Percolation rate of water in soil: The phenomenon of absorption of water by soil is termed as percolation. The rate of absorption is different for different types of soils. The rate of absorption of a soil depends on its composition. A soil with more percolation rate can hold water for longer time. On the other hand a soil with poor percolation rate will hold water for longer time. Percolation rate helps in selection of suitable soil for crop growth.
Types of soil: Soil is not similar everywhere. Soil is classified into various types based on the appearance and proportion of particles.
- Sandy soil
- Clay soil
- Loamy soil
Sandy soil: Sandy soil is made of greater proportion of big particles like sand. They cannot fit closely together. So, there are large spaces between them. These places are filled with air. Therefore, in this type of soil, water absorption is very high as the water passes quickly through these spaces. These soils are light, well aerated and dry.
Clayey soil: Clayey soil is made of a relatively higher proportion of fine particles. Unlike sandy soils, these soils have very less space between particles. Because the particles are smaller in size, water can be trapped in the tiny gaps between them. Clay soils are heavy and hold more water.
Loamy soil: Loamy soil is a mixture of sand, soil and silt. Silt particles are present between sand and soil particles. It also contains humus, and is, therefore, considered the best for the growth of plants. The percolation rate is between that of sandy soil and clay soil.

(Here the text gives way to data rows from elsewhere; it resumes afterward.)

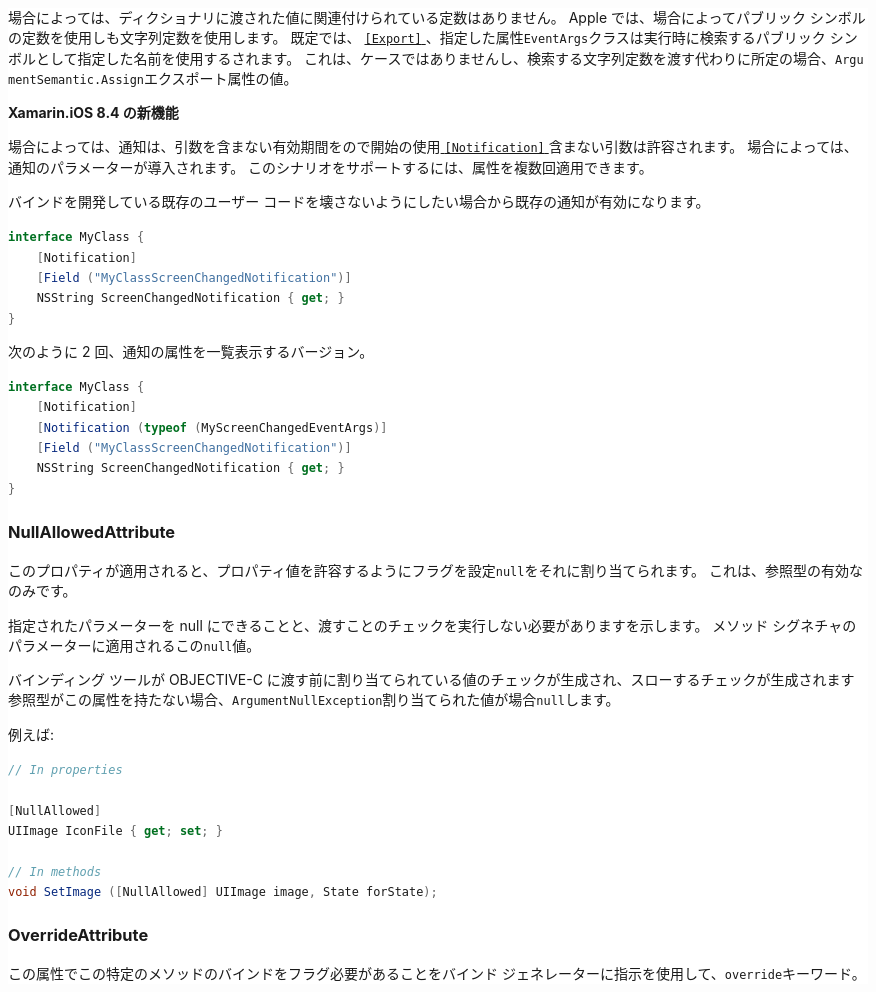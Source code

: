 場合によっては、ディクショナリに渡された値に関連付けられている定数はありません。  Apple では、場合によってパブリック シンボルの定数を使用しも文字列定数を使用します。  既定では、 [ `[Export]` ](#ExportAttribute) 、指定した属性`EventArgs`クラスは実行時に検索するパブリック シンボルとして指定した名前を使用するされます。  これは、ケースではありませんし、検索する文字列定数を渡す代わりに所定の場合、`ArgumentSemantic.Assign`エクスポート属性の値。

**Xamarin.iOS 8.4 の新機能**

場合によっては、通知は、引数を含まない有効期間をので開始の使用[ `[Notification]` ](#NotificationAttribute)含まない引数は許容されます。  場合によっては、通知のパラメーターが導入されます。  このシナリオをサポートするには、属性を複数回適用できます。

バインドを開発している既存のユーザー コードを壊さないようにしたい場合から既存の通知が有効になります。

```csharp
interface MyClass {
    [Notification]
    [Field ("MyClassScreenChangedNotification")]
    NSString ScreenChangedNotification { get; }
}
```

次のように 2 回、通知の属性を一覧表示するバージョン。

```csharp
interface MyClass {
    [Notification]
    [Notification (typeof (MyScreenChangedEventArgs)]
    [Field ("MyClassScreenChangedNotification")]
    NSString ScreenChangedNotification { get; }
}
```

<a name="NullAllowedAttribute" />

### <a name="nullallowedattribute"></a>NullAllowedAttribute

このプロパティが適用されると、プロパティ値を許容するようにフラグを設定`null`をそれに割り当てられます。 これは、参照型の有効なのみです。

指定されたパラメーターを null にできることと、渡すことのチェックを実行しない必要がありますを示します。 メソッド シグネチャのパラメーターに適用されるこの`null`値。

バインディング ツールが OBJECTIVE-C に渡す前に割り当てられている値のチェックが生成され、スローするチェックが生成されます参照型がこの属性を持たない場合、`ArgumentNullException`割り当てられた値が場合`null`します。

例えば:

```csharp
// In properties

[NullAllowed]
UIImage IconFile { get; set; }

// In methods
void SetImage ([NullAllowed] UIImage image, State forState);
```

<a name="OverrideAttribute" />

### <a name="overrideattribute"></a>OverrideAttribute

この属性でこの特定のメソッドのバインドをフラグ必要があることをバインド ジェネレーターに指示を使用して、`override`キーワード。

Soil and crops: Climatic factors as well as the components of the soil determine the types of vegetation and crops that grow in a particular area.
- Cereals like wheat and gram are grown in clay and loamy soils, because these soils have better water retention capacity.
- Soils rich in clay and organic matter with good water retention capacity are ideal for paddy.
- Loamy soils, which drain water easily, are suitable for lentils and other pulses.
- For cotton, loamy or sandy soils are more suitable, because of their water draining and air logging capacity.
- Clay soils are rich in humus and fertile. These soils are very good for wheat.